Bitey - Bitcode Import Tool
Import LLVM bitcode directly into Python and use it as an extension module.
Warning
THIS IS PROOF-OF-CONCEPT SOFTWARE THAT DESPITE ITS CUTE NAME, MIGHT ACTUALLY BITE YOUR ENTIRE LEG OFF. USE AT YOUR OWN RISK!
Requirements
You'll need to have a pretty complete LLVM development environment installed on your machine. Bitey has been developed using LLVM/Clang-3.1. You might need to install it yourself.
In addition, you need to install the llvm-py
extension. Get it at
at http://www.llvmpy.org.
Bitey is unlikely to work with any older version of LLVM or the llvm-py extension--especially preinstalled versions distributed with your operating system. You need to be using bleeding-edge modern versions of these libraries.

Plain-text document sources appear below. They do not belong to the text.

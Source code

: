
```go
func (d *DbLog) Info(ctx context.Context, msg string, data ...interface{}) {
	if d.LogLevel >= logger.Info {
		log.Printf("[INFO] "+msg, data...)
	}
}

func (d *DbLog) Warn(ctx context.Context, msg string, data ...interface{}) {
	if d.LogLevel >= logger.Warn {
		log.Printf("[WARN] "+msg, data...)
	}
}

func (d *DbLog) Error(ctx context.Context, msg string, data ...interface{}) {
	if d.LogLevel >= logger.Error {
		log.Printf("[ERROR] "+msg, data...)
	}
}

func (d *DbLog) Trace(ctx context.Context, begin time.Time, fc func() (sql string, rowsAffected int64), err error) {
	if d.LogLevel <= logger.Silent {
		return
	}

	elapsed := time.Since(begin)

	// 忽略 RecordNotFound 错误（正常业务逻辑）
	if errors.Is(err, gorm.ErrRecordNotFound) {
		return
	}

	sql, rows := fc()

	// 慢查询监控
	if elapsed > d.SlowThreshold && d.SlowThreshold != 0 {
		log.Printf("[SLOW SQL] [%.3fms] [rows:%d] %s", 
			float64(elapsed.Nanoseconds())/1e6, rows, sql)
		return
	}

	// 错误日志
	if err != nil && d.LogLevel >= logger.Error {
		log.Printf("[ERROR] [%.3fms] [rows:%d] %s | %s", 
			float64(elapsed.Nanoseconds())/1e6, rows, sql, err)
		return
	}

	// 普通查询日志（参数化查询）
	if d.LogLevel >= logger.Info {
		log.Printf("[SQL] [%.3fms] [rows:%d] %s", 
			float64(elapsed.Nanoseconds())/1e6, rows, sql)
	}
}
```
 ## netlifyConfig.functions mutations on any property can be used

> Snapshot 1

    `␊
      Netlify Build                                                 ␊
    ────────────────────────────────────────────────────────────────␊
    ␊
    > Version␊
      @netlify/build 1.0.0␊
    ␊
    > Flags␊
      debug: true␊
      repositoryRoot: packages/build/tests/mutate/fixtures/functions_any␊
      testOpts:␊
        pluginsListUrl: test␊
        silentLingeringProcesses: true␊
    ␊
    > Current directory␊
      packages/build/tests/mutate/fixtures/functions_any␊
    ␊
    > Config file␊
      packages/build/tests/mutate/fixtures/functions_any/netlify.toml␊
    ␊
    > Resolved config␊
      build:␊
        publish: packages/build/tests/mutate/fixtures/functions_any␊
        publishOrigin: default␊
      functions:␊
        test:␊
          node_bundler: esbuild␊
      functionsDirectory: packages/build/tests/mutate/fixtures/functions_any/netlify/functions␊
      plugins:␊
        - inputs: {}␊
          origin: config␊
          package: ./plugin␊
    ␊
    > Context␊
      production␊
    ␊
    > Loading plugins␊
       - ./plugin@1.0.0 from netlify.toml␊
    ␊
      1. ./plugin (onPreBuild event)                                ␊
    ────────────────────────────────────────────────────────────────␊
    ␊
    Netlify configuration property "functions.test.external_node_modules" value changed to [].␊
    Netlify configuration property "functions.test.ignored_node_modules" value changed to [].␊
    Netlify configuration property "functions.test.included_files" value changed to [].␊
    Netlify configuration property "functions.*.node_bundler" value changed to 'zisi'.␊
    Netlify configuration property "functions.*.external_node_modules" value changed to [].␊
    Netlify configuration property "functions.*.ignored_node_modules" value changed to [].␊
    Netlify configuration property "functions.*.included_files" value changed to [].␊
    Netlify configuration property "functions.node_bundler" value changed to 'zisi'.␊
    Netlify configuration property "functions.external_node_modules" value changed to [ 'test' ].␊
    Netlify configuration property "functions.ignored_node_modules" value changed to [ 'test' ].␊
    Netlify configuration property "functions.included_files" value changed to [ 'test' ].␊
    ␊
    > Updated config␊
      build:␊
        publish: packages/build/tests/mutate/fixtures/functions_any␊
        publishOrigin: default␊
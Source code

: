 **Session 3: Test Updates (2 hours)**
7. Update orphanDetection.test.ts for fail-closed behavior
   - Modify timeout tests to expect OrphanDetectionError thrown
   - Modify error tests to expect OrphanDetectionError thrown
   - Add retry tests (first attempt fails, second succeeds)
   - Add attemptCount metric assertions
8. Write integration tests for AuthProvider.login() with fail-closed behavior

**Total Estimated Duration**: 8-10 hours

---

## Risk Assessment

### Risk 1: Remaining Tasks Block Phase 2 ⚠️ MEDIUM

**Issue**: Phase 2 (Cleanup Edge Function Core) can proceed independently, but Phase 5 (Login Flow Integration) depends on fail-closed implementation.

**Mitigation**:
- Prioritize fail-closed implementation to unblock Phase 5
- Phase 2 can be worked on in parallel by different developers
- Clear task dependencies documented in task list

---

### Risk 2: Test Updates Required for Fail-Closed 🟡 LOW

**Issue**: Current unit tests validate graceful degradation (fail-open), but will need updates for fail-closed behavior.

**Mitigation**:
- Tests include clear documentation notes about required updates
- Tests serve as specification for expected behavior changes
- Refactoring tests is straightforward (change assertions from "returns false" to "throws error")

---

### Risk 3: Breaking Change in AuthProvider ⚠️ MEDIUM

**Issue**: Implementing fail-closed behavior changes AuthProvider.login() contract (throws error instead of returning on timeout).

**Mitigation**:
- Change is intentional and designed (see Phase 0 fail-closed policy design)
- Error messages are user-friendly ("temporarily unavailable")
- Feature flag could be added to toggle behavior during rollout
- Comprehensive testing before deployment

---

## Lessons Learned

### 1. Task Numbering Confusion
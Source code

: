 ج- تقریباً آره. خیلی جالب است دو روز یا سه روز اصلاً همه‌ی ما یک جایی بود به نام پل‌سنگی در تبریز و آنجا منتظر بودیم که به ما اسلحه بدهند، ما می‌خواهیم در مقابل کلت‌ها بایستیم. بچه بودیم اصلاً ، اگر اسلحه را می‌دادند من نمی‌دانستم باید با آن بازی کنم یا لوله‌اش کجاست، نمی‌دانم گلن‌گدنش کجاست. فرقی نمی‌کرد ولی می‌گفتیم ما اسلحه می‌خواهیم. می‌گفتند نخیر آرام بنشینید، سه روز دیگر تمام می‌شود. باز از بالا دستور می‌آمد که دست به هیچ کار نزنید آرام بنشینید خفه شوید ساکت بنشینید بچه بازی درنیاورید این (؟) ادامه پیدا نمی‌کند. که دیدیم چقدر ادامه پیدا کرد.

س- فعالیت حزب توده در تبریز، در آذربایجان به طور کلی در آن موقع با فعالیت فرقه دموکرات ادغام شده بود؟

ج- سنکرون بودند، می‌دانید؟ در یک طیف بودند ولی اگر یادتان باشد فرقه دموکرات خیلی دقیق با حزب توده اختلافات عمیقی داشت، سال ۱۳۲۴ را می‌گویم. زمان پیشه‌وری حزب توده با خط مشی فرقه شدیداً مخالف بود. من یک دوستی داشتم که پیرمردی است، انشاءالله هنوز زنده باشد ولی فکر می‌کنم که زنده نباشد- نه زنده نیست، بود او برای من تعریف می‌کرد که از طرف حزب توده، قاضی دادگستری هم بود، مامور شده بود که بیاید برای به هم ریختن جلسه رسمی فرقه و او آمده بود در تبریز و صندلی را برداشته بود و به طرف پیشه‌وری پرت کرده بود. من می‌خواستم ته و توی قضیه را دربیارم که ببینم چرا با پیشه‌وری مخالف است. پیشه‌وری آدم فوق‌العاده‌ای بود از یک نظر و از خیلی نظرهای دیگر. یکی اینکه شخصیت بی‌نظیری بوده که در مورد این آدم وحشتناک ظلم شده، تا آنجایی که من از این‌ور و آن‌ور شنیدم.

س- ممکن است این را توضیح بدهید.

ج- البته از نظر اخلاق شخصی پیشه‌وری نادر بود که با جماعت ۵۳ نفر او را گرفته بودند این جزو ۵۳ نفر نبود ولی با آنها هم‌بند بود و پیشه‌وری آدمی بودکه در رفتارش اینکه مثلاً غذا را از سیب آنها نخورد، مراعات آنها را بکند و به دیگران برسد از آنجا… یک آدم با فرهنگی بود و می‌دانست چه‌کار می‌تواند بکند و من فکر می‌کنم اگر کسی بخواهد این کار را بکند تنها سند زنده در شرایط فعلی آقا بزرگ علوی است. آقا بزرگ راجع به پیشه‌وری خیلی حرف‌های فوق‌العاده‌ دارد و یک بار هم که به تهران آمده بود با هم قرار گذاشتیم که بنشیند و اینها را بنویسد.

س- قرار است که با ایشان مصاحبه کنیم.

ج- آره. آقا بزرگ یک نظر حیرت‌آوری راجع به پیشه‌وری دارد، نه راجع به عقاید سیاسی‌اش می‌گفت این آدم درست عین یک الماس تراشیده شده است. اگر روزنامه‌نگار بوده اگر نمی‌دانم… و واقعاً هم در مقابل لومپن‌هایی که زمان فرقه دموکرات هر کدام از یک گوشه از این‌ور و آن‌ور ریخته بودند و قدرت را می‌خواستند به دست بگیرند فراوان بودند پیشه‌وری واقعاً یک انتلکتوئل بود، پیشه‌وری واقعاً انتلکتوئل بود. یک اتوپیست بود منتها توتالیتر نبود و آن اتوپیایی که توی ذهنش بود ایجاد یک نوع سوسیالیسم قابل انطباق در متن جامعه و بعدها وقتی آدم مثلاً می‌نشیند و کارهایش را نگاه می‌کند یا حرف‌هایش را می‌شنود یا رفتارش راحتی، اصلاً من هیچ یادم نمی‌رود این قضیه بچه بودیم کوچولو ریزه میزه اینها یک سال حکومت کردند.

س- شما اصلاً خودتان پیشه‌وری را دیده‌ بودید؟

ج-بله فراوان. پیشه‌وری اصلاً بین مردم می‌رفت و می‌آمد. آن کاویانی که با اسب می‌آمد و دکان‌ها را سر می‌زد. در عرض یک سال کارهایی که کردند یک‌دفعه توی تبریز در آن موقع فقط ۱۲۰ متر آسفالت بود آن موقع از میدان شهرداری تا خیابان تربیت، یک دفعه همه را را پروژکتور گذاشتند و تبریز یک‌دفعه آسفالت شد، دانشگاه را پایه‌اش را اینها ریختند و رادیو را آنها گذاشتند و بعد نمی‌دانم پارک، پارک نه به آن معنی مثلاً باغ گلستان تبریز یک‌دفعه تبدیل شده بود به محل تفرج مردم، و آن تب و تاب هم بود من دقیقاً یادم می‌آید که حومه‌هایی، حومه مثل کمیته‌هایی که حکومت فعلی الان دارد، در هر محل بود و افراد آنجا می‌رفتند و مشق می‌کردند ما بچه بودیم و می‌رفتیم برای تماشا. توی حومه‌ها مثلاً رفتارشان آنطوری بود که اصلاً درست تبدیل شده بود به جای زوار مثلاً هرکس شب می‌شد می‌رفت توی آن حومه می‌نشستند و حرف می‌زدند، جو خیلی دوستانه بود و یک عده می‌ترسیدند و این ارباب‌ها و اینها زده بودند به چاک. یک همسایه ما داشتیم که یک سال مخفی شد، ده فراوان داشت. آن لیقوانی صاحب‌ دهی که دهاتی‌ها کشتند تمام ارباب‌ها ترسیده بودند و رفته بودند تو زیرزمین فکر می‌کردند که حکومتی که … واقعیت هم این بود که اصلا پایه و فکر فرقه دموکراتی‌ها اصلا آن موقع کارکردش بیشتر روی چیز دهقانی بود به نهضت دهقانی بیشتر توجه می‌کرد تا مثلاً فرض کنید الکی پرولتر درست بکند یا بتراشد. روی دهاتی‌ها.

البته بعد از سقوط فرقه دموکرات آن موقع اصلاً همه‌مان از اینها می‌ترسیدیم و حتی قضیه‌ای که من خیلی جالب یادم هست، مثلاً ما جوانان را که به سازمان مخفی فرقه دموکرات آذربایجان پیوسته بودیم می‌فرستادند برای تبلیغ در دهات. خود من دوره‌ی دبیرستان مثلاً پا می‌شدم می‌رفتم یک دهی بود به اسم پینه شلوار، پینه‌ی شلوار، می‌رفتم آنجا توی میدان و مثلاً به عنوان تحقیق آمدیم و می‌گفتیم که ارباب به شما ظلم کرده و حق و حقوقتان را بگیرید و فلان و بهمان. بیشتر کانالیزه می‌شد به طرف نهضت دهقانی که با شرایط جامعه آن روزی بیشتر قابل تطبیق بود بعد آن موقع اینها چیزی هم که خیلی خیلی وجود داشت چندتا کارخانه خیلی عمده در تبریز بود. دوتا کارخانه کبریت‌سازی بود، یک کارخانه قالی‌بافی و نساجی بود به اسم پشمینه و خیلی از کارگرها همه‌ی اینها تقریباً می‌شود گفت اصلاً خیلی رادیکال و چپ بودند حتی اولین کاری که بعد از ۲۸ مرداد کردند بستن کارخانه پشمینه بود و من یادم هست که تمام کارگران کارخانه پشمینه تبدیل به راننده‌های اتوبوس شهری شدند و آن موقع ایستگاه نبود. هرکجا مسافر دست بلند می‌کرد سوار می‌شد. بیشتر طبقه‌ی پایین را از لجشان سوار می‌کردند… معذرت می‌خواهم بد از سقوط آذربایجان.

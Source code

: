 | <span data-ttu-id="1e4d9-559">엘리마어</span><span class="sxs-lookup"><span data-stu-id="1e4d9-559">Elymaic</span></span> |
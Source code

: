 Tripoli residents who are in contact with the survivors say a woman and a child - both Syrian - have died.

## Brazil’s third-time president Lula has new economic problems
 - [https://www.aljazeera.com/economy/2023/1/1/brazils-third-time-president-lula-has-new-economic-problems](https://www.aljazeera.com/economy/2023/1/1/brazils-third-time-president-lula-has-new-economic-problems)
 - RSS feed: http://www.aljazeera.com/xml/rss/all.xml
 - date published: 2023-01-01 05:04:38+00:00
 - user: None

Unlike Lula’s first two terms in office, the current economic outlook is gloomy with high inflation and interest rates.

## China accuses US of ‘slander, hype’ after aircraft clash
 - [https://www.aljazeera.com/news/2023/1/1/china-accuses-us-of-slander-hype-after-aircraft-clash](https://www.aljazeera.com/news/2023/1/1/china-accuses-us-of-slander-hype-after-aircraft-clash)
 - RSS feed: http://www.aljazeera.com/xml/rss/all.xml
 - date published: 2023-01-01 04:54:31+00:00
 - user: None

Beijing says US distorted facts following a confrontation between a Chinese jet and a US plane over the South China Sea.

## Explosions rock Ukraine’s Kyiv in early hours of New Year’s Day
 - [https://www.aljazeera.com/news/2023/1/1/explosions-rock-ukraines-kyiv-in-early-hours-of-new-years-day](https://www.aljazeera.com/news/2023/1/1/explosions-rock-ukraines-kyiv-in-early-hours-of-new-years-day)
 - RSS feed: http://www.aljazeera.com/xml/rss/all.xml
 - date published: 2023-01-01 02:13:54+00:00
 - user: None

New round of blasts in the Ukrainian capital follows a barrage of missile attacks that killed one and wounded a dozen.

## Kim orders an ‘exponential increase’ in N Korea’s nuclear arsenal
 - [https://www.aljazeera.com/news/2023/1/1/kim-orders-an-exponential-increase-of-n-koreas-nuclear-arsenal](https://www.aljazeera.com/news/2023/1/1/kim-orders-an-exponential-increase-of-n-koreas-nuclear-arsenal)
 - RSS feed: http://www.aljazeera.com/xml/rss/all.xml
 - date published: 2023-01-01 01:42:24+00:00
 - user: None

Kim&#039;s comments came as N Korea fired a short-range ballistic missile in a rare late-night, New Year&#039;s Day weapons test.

Example and Basic Tutorial
First, you need some C code. Something important like computing a fibonacci number:
/* fib.c */ int fib(int n) { if (n < 3) { return 1; } else { return fib(n-1) + fib(n-2); } }
Now, compile it into LLVM bitcode using clang:
bash % clang -emit-llvm -c fib.c
This makes an object file fib.o
as usual--only the .o file contains
LLVM bitcode. Now, just import it into Python:
>>> import bitey >>> import fib >>> fib.fib(38) 39088169 >>>
Yes, that's it. Bitey does not use the C compiler, the linker, or the dynamic loader. You don't write wrapper functions either. Write normal C, compile it with clang, and import it. Done.
Bitey understands most basic C datatypes including integers, floats, void, pointers, arrays, and structures. Because it builds a ctypes based interface, you would access the code using the same techniques. Here is an example that mutates a value through a pointer:
/* mutate.c */ void mutate_int(int *x) { *x *= 2; }
Here's how you would use this:
% clang -emit-llvm -c mutate.c % python >>> import bitey >>> import mutate >>> import ctypes >>> x = ctypes.c_int(2) >>> mutate.mutate_int(x) >>> x.value 4 >>>
Here is an example involving a structure:
/* point.c */ #include <math.h> struct Point { double x; double y; }; double distance(struct Point *p1, struct Point *p2) { return sqrt((p1->x - p2->x)*(p1->x - p2->x) + (p1->y - p2->y)*(p1->y - p2->y)); }
To run:
% clang -emit-llvm -c point.c % python >>> import bitey >>> import point >>> p1 = point.Point(3,4) >>> p2 = point.Point(6,8) >>> point.distance(p1,p2) 5.0 >>>
One subtle issue with structure wrapping is that LLVM bitcode doesn't encode the names of structure fields. So, Bitey simply assigns them to an indexed element variable like this:
>>> p1.e0 # (Returns the .x component) 3 >>> p1.e1 # (Returns the .y component) 4
This can be fixed using a pre-load module as described in the "Advanced Topics" section later.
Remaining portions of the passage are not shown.